ELO had a large stand at CeBIT.  Highlights of ELO 10.5 were the ease of invoice zone finding and “context zooming”.  
Drivve have been working directly with OKI to develop an app for the latter’s new software platform.  Watch this space!
A highlight of our trip was to meet Enno Lückel, who helped make Autostore the powerful and efficient tool it was.  Enno is now VP of Ephesoft, and had just spoken at the CeBIT conference on how document input is now the domain of the mobile device, and indeed that “MFPs and scanners belong in museums.”  In person, he is even more frank.  Suffice to say, Ephesoft have no plans to look at MFP software platforms.  Interestingly, Ephesoft enterprise 4.0 is sold simply per server CPU, regardless of usership and document store volumes.

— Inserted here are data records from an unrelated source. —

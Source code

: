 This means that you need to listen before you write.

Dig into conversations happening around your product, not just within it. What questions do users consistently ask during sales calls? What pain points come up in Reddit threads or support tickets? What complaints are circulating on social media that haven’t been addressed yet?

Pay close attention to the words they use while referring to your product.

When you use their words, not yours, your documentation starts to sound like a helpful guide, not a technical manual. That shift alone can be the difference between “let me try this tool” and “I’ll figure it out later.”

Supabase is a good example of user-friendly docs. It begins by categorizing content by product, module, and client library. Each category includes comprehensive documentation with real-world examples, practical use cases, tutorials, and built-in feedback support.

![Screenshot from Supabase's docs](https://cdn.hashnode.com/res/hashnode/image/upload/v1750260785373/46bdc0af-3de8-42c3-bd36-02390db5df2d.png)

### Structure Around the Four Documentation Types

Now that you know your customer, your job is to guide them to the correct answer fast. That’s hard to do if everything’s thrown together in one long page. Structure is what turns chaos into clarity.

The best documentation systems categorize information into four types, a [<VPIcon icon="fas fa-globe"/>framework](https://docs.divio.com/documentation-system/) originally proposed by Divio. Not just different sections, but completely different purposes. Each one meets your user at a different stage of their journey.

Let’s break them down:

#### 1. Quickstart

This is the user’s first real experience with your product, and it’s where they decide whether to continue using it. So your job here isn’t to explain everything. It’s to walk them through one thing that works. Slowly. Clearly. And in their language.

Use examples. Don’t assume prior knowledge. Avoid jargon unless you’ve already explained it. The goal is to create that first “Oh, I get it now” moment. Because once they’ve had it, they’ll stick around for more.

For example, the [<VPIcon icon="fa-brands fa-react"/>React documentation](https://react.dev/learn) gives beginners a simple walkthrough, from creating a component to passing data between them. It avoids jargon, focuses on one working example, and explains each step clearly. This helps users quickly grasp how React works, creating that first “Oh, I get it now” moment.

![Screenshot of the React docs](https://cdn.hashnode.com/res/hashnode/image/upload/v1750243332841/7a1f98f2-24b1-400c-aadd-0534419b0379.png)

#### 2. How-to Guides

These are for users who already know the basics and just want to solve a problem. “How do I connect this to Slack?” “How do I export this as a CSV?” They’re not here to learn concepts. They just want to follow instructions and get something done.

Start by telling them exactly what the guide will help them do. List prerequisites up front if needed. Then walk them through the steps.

Konica Minolta’s software development partner D.velop (no relation to Develop, the Konica Minolta MFP brand) had upwards of 50 ECM solutions on show, and a really cool stand set out like bar booths, each with a screen.  Every time we passed the stand, intimate demonstrations were ongoing.  The D.velop stand, like the M-Files stand, was all but paper-free.  This is the object of the exercise, after all.
LoboDMS, WMD, Agorum, and RDS were all interesting ECM apps, many still based on Sharepoint.  These are smaller developers who have carved out niches in specific markets, such as banking, or by virtue of their geography.  We will certainly be in touch with JobRouter, for example.  There were other exhibitors in the PDF/A management sphere, and we should just highlight Callas validation and the Kendox digital signature system.  We should mention Versatio, among the legacy-to-PCL converters.

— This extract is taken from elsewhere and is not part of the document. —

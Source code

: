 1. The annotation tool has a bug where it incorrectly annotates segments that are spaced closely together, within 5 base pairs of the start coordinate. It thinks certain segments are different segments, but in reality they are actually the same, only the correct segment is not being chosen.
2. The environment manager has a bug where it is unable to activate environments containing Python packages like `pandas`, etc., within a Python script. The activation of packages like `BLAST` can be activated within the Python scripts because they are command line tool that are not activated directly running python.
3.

WideTEK was a suprise, mainly because it was the first time we had heard of them despite the fact that they had a huge stand.  WideTEK make really big scanners:  up to 48 inches wide (1220mm)!  Their 36-inch (915mm) dual-head scanner can scan both sides of a sheet of newspaper at 600 dpi in under 4 seconds.

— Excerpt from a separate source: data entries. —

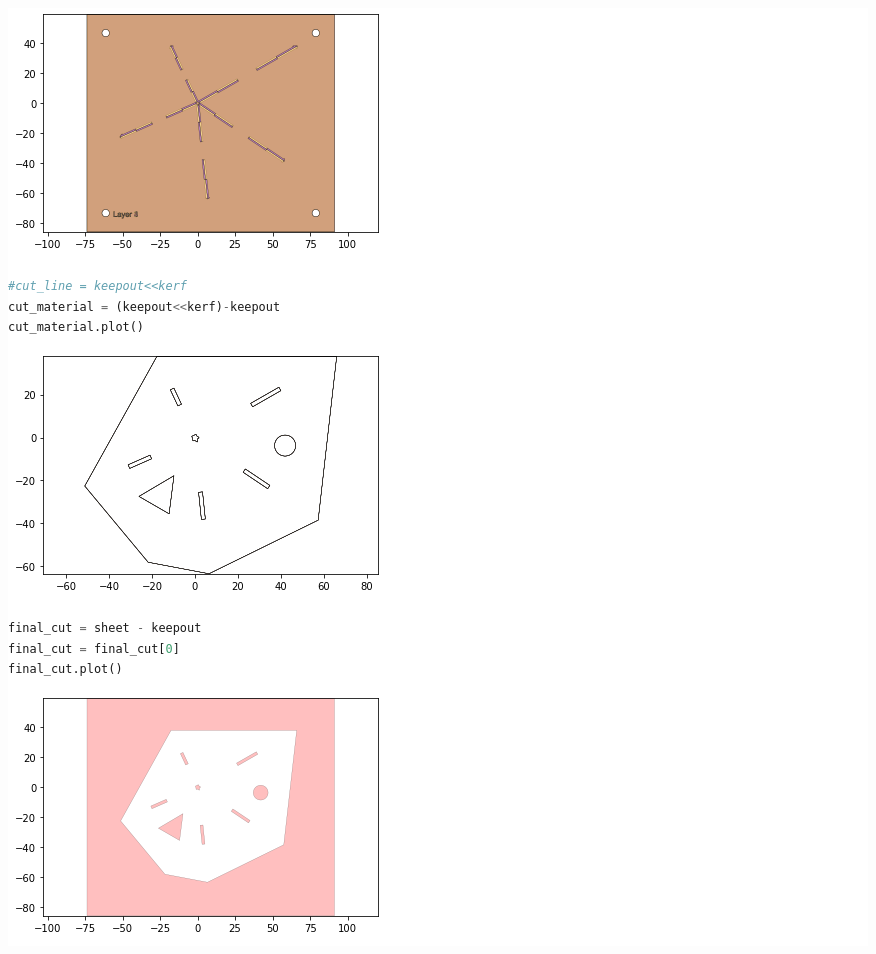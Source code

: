
    
![png](output_31_0.png)
    



```python
#cut_line = keepout<<kerf
cut_material = (keepout<<kerf)-keepout
cut_material.plot()
```


    
![png](output_32_0.png)
    



```python
final_cut = sheet - keepout
final_cut = final_cut[0]
final_cut.plot()
```


    
![png](output_33_0.png)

Finally, Optimal Systems, and particularly the Insiders capture component.  We are indebted to Himanshu Saxena for his able demonstration of their wealth of quasi-semantic intelligent email response management and other related systems.  Others would sell this as semantic analysis – it kind of is.  Powerful analysis of subject and context, and automatic routing AND replying based on the context of content: really neat.  This is what ECM will be about in future years, and other developers should be extolling these virtues.
Our next huge show will be DRUPA in Duesseldorf in late May.  We may take our hiking boots for this one.
 
All of the solutions above are on Your DMO solutions and on Printer-Benchmark.com/Solutions - or they will be as soon as we have had our analyses approved by the developers.